Bruma Publications, based in California, has expressed its pride in having two finalists in consecutive years—Álamo Oliveira’s poetry in 2024 and Joel Neto’s fiction in 2025. For Bruma, these acknowledgments are more than accolades; they are bridges between the Azores and North America, proof that translation nurtures both memory and imagination.

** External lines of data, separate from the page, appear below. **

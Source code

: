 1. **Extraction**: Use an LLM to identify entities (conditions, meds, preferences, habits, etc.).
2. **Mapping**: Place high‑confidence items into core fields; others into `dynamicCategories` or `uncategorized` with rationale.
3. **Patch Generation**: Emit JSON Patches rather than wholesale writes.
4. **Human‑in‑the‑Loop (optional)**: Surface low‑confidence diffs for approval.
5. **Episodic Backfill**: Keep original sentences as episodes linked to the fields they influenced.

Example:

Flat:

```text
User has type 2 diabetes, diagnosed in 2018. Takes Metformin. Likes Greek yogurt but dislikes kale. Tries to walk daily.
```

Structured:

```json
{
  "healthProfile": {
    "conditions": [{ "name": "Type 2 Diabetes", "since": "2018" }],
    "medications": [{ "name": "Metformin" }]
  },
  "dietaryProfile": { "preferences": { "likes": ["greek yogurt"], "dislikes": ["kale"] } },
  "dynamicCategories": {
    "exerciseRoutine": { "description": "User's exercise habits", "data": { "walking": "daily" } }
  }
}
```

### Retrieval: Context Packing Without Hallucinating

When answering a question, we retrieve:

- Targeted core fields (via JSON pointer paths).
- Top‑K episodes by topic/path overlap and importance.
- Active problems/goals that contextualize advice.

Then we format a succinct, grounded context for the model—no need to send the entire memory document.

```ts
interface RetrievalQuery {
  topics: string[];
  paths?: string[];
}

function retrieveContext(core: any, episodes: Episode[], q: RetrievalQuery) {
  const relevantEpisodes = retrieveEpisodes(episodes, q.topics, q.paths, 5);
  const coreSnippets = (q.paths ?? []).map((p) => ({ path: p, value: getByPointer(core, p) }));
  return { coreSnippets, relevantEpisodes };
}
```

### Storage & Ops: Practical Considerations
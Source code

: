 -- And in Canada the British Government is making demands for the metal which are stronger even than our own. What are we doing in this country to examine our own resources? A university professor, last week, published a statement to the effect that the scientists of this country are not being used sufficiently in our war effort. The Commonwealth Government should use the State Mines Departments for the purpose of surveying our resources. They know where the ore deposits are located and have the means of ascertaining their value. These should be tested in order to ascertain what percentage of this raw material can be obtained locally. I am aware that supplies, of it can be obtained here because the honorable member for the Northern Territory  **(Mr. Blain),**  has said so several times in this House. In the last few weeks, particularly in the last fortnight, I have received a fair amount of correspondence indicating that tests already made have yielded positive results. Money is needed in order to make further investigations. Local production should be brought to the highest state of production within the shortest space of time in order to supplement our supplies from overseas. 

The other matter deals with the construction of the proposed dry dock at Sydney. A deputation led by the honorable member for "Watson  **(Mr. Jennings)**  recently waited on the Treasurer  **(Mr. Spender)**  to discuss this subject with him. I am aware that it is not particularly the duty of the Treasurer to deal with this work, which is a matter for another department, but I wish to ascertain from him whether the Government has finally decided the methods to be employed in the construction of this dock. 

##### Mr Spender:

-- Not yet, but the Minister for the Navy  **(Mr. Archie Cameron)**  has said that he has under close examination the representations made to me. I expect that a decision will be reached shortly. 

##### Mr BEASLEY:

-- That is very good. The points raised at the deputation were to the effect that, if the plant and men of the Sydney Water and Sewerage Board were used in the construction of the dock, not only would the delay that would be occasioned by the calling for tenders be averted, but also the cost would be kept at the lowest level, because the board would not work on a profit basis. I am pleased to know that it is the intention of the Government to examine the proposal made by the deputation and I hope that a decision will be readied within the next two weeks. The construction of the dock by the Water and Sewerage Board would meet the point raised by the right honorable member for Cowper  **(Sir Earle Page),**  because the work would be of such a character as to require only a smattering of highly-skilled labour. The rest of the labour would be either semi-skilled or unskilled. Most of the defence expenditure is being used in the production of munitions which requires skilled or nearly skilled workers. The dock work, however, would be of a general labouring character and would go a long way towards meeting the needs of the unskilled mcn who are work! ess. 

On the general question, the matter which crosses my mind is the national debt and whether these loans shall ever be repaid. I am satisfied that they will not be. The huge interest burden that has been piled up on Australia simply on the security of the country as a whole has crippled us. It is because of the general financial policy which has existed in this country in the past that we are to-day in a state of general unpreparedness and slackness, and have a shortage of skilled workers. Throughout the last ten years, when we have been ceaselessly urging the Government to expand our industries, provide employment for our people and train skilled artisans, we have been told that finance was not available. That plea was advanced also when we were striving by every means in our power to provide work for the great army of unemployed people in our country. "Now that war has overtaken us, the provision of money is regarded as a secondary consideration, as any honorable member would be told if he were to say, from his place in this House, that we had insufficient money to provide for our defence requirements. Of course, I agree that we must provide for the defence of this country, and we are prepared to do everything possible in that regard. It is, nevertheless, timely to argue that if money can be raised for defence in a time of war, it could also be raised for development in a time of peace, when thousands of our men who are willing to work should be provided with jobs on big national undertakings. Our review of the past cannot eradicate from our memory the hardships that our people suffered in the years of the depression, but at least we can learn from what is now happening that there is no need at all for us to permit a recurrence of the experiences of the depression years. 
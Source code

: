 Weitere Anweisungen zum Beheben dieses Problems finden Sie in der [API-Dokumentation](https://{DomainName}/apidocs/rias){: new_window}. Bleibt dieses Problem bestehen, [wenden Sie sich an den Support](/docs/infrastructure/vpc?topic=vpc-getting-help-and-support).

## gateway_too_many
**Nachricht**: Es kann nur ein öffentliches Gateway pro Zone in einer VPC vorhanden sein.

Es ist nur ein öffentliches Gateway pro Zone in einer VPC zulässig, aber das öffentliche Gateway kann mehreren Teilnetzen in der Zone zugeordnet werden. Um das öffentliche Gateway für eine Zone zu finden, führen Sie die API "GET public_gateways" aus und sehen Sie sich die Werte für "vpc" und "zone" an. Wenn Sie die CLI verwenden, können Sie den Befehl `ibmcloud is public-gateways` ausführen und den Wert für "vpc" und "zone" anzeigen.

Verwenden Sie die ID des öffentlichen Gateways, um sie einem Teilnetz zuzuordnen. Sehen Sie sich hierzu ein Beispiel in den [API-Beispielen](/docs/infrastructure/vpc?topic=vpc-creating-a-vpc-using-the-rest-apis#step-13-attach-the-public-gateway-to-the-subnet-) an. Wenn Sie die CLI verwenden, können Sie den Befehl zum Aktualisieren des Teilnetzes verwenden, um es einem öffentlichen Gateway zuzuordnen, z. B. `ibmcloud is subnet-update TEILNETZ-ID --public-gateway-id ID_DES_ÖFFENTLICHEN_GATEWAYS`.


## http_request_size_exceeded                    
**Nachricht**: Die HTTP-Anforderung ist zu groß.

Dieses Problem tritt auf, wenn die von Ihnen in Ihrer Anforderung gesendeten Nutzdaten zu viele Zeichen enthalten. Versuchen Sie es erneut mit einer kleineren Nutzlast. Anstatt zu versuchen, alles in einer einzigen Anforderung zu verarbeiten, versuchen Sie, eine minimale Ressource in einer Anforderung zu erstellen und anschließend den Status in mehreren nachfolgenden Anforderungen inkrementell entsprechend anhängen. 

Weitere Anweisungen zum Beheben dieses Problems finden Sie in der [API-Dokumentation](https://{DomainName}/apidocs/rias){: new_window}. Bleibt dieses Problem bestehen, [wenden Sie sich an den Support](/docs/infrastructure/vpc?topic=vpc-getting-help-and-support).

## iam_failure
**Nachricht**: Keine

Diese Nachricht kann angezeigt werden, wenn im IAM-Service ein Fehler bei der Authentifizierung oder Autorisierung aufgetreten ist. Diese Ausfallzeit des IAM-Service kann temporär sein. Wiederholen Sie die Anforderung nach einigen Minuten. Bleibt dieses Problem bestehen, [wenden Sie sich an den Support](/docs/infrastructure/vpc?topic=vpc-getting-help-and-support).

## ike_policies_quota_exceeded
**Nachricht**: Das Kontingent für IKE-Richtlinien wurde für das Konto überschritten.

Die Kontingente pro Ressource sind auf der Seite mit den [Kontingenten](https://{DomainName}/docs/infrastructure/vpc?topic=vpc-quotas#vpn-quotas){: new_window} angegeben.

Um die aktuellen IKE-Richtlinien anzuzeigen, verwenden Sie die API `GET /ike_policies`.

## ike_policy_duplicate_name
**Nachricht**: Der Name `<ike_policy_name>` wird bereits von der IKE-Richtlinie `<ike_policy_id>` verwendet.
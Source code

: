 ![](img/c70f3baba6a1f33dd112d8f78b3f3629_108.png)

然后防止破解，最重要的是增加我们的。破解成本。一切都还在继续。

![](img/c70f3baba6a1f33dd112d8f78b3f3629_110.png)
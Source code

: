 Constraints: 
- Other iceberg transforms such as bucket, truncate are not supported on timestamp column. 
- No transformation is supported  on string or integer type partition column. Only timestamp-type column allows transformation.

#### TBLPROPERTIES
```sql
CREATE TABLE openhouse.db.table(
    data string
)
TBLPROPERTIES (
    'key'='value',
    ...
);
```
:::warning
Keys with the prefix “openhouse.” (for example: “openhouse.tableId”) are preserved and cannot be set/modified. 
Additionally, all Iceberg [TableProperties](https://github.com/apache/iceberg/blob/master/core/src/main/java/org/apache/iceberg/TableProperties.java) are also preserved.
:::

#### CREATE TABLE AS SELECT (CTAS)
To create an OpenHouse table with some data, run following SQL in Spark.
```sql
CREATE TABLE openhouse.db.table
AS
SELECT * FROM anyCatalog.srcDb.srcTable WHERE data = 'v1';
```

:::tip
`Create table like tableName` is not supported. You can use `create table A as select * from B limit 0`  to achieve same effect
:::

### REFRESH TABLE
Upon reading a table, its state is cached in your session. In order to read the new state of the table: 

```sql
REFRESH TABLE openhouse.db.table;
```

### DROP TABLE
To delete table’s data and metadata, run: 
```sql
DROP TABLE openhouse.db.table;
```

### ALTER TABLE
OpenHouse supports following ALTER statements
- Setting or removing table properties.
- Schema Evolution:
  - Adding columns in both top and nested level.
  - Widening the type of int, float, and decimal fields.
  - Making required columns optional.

For Azorean literature, these honors signify a growing recognition of its distinctive cultural heritage. The Portuguese-American presence in California they are a testament to a community that carries islands within its heart. In the glow of these awards, one feels that literature is not simply a mirror of place but a lantern—lighting shores, crossing oceans, and reminding us that the smallest islands can carry the largest voices across the world. As Conceição Lima’s verse reminds us, “the sea is a book without end,” Álamo Oliveira’s poetry insists on listening to the echoes of memory, and Joel Neto’s fiction dreams new horizons—together affirming that Lusophone literature, in translation, is both rooted and infinite.